VAULT 7 | 'BothanSpy' and 'Gyrfalcon'- Implants That Steal SHH Credentials From Windows And Linux
Today WikiLeaks published further CIA documents from their Vault 7 series. The documents outline 2 computer implant projects named BothanSpy and Gyrfalcon. Both projects are designed to intercept and exfiltrate SSH credentials but each work on different operating systems and use different attack vectors.
Secure Shell (SSH) is a cryptographic network protocol for operating network services securely over an unsecured network. The best known example application is for remote login to computer systems by users.
BothanSpy - Wikileaks
- Windows based implant that steals user credentials for all active SSH sessions by exploiting SSH client program Xshell.
Xshell is a commercial SSH, Telnet client and Terminal Emulator by NetSarang Computer, Inc.
Installed as a Shellterm 3.x extension on the target machine.
Credentials stolen are either username and password in case of password-authenticated SSH sessions or username, filename of private SSH key and key password if public key authentication is used.

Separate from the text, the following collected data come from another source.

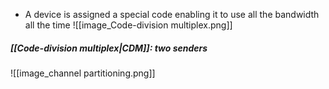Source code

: - A device is assigned a special code enabling it to use all the bandwidth all the time
![[image_Code-division multiplex.png]]

##### [[Code-division multiplex|CDM]]: two senders
![[image_channel partitioning.png]]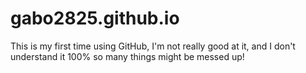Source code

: # gabo2825.github.io
This is my first time using GitHub, I'm not really good at it, and I don't understand it 100% so many things might be messed up!
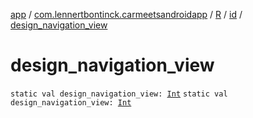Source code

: [app](../../../index.md) / [com.lennertbontinck.carmeetsandroidapp](../../index.md) / [R](../index.md) / [id](index.md) / [design_navigation_view](./design_navigation_view.md)

# design_navigation_view

`static val design_navigation_view: `[`Int`](https://kotlinlang.org/api/latest/jvm/stdlib/kotlin/-int/index.html)
`static val design_navigation_view: `[`Int`](https://kotlinlang.org/api/latest/jvm/stdlib/kotlin/-int/index.html)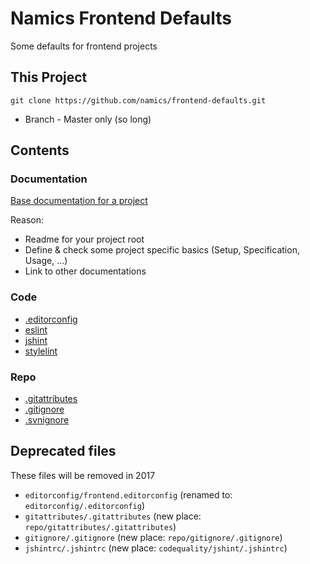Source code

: # Namics Frontend Defaults

Some defaults for frontend projects

## This Project

    git clone https://github.com/namics/frontend-defaults.git

* Branch - Master only (so long)

## Contents

### Documentation

[Base documentation for a project](/doc/README.md)

Reason: 

* Readme for your project root
* Define & check some project specific basics (Setup, Specification, Usage, ...)
* Link to other documentations

### Code

* [.editorconfig](editorconfig/)
* [eslint](codequality/eslint/)
* [jshint](codequality/jshint/)
* [stylelint](codequality/stylelint/)

### Repo

* [.gitattributes](repo/gitattributes/)
* [.gitignore](repo/gitignore/)
* [.svnignore](repo/svnignore/)

## Deprecated files

These files will be removed in 2017

* `editorconfig/frontend.editorconfig` (renamed to: `editorconfig/.editorconfig`)
* `gitattributes/.gitattributes` (new place: `repo/gitattributes/.gitattributes`)
* `gitignore/.gitignore` (new place: `repo/gitignore/.gitignore`)
* `jshintrc/.jshintrc` (new place: `codequality/jshint/.jshintrc`)
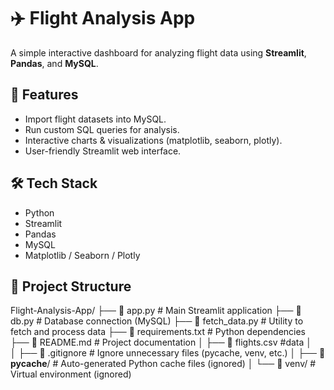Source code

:# ✈️ Flight Analysis App

A simple interactive dashboard for analyzing flight data using **Streamlit**, **Pandas**, and **MySQL**.

## 🚀 Features
- Import flight datasets into MySQL.
- Run custom SQL queries for analysis.
- Interactive charts & visualizations (matplotlib, seaborn, plotly).
- User-friendly Streamlit web interface.

## 🛠️ Tech Stack
- Python
- Streamlit
- Pandas
- MySQL
- Matplotlib / Seaborn / Plotly

## 📂 Project Structure

Flight-Analysis-App/
├── 📄 app.py              # Main Streamlit application
├── 📄 db.py               # Database connection (MySQL)
├── 📄 fetch_data.py       # Utility to fetch and process data
├── 📄 requirements.txt    # Python dependencies
├── 📄 README.md           # Project documentation
│
├── 📄 flights.csv              #data
│  
│
├── 📄 .gitignore          # Ignore unnecessary files (pycache, venv, etc.)
│
├── 📂 __pycache__/        # Auto-generated Python cache files (ignored)
│
└── 📂 venv/               # Virtual environment (ignored)
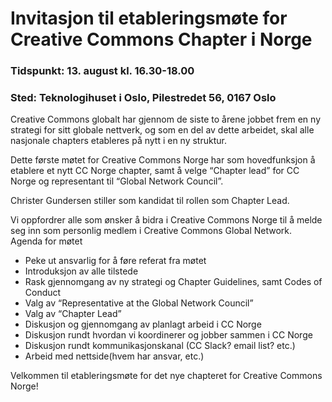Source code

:# Invitasjon til etableringsmøte for Creative Commons Chapter i Norge 

### Tidspunkt: 13. august kl. 16.30-18.00
### Sted: Teknologihuset i Oslo, Pilestredet 56, 0167 Oslo

Creative Commons globalt har gjennom de siste to årene jobbet frem en ny strategi for sitt globale nettverk, og som en del av dette arbeidet, skal alle nasjonale chapters etableres på nytt i en ny struktur.   

Dette første møtet for Creative Commons Norge har som hovedfunksjon å etablere et nytt CC Norge chapter, samt å velge “Chapter lead” for CC Norge og representant til “Global Network Council”.  

Christer Gundersen stiller som kandidat til rollen som Chapter Lead.

Vi oppfordrer alle som ønsker å bidra i Creative Commons Norge til å melde seg inn som personlig medlem i Creative Commons Global Network.
Agenda for møtet
* Peke ut ansvarlig for å føre referat fra møtet
* Introduksjon av alle tilstede
* Rask gjennomgang av ny strategi og Chapter Guidelines, samt Codes of Conduct 
* Valg av “Representative at the Global Network Council” 
* Valg av “Chapter Lead” 
* Diskusjon og gjennomgang av planlagt arbeid i CC Norge
* Diskusjon rundt hvordan vi koordinerer og jobber sammen i CC Norge 
* Diskusjon rundt kommunikasjonskanal (CC Slack? email list? etc.) 
* Arbeid med nettside(hvem har ansvar, etc.) 

Velkommen til etableringsmøte for det nye chapteret for Creative Commons Norge! 





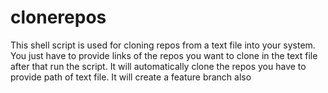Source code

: # clonerepos
This shell script is used for cloning repos from a text file into your system. You just have to provide links of the repos you want to clone in the text file after that run the script. It will automatically clone the repos you have to provide path of text file. It will create a feature branch also
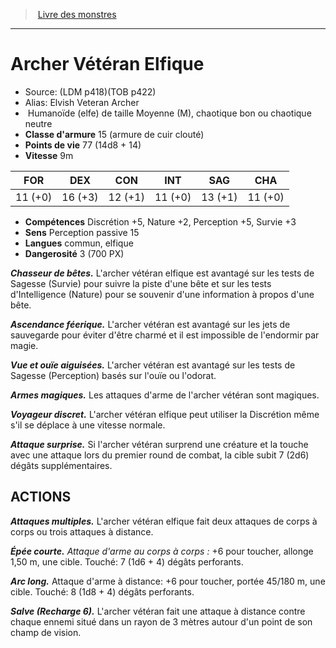 ﻿> [Livre des monstres](tome_of_beasts.md)

---

# Archer Vétéran Elfique

- Source: (LDM p418)(TOB p422)
- Alias: Elvish Veteran Archer
-  Humanoïde (elfe) de taille Moyenne (M), chaotique bon ou chaotique neutre
- **Classe d'armure** 15 (armure de cuir clouté)
- **Points de vie** 77 (14d8 + 14)
- **Vitesse** 9m

|FOR|DEX|CON|INT|SAG|CHA|
|---|---|---|---|---|---|
|11 (+0)|16 (+3)|12 (+1)|11 (+0)|13 (+1)|11 (+0)|

- **Compétences** Discrétion +5, Nature +2, Perception +5, Survie +3
- **Sens** Perception passive 15
- **Langues** commun, elfique
- **Dangerosité** 3 (700 PX)

**_Chasseur de bêtes._** L'archer vétéran elfique est avantagé sur les tests de Sagesse (Survie) pour suivre la piste d'une bête et sur les tests d'Intelligence (Nature) pour se souvenir d'une information à propos d'une bête.

**_Ascendance féerique._** L'archer vétéran est avantagé sur les jets de sauvegarde pour éviter d'être charmé et il est impossible de l'endormir par magie.

**_Vue et ouïe aiguisées._** L'archer vétéran est avantagé sur les tests de Sagesse (Perception) basés sur l'ouïe ou l'odorat.

**_Armes magiques._** Les attaques d'arme de l'archer vétéran sont magiques.

**_Voyageur discret._** L'archer vétéran elfique peut utiliser la Discrétion même s'il se déplace à une vitesse normale.

**_Attaque surprise._** Si l'archer vétéran surprend une créature et la touche avec une attaque lors du premier round de combat, la cible subit 7 (2d6) dégâts supplémentaires.

## ACTIONS

**_Attaques multiples._** L'archer vétéran elfique fait deux attaques de corps à corps ou trois attaques à distance.

**_Épée courte._** _Attaque d'arme au corps à corps :_ +6 pour toucher, allonge 1,50 m, une cible. Touché: 7 (1d6 + 4) dégâts perforants.

**_Arc long._** Attaque d'arme à distance: +6 pour toucher, portée 45/180 m, une cible. Touché: 8 (1d8 + 4) dégâts perforants.

**_Salve (Recharge 6)._** L'archer vétéran fait une attaque à distance contre chaque ennemi situé dans un rayon de 3 mètres autour d'un point de son champ de vision.

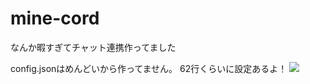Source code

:# mine-cord
なんか暇すぎてチャット連携作ってました

config.jsonはめんどいから作ってません。
62行くらいに設定あるよ！
![](mine-cord/image/image1)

Exfiltrate stolen credentials straight to a CIA operated command and control server so the implant never touches the disk on the target system.
Gyrfalcon - Wikileaks
Implant that targets the OpenSSH client on Linux platforms (Centos, Debian, Rhel, Suse, Ubuntu).
The implant can not only steal user credentials of active SSH sessions. It is also capable however of collecting full or partial OpenSSH session traffic.
If information collected by these methods cannot be sent back to the a CIA control server then both implants are able to store the information in encrypted files for later collection.
Interestingly the name used for these implants is from the Star wars rebel alliance.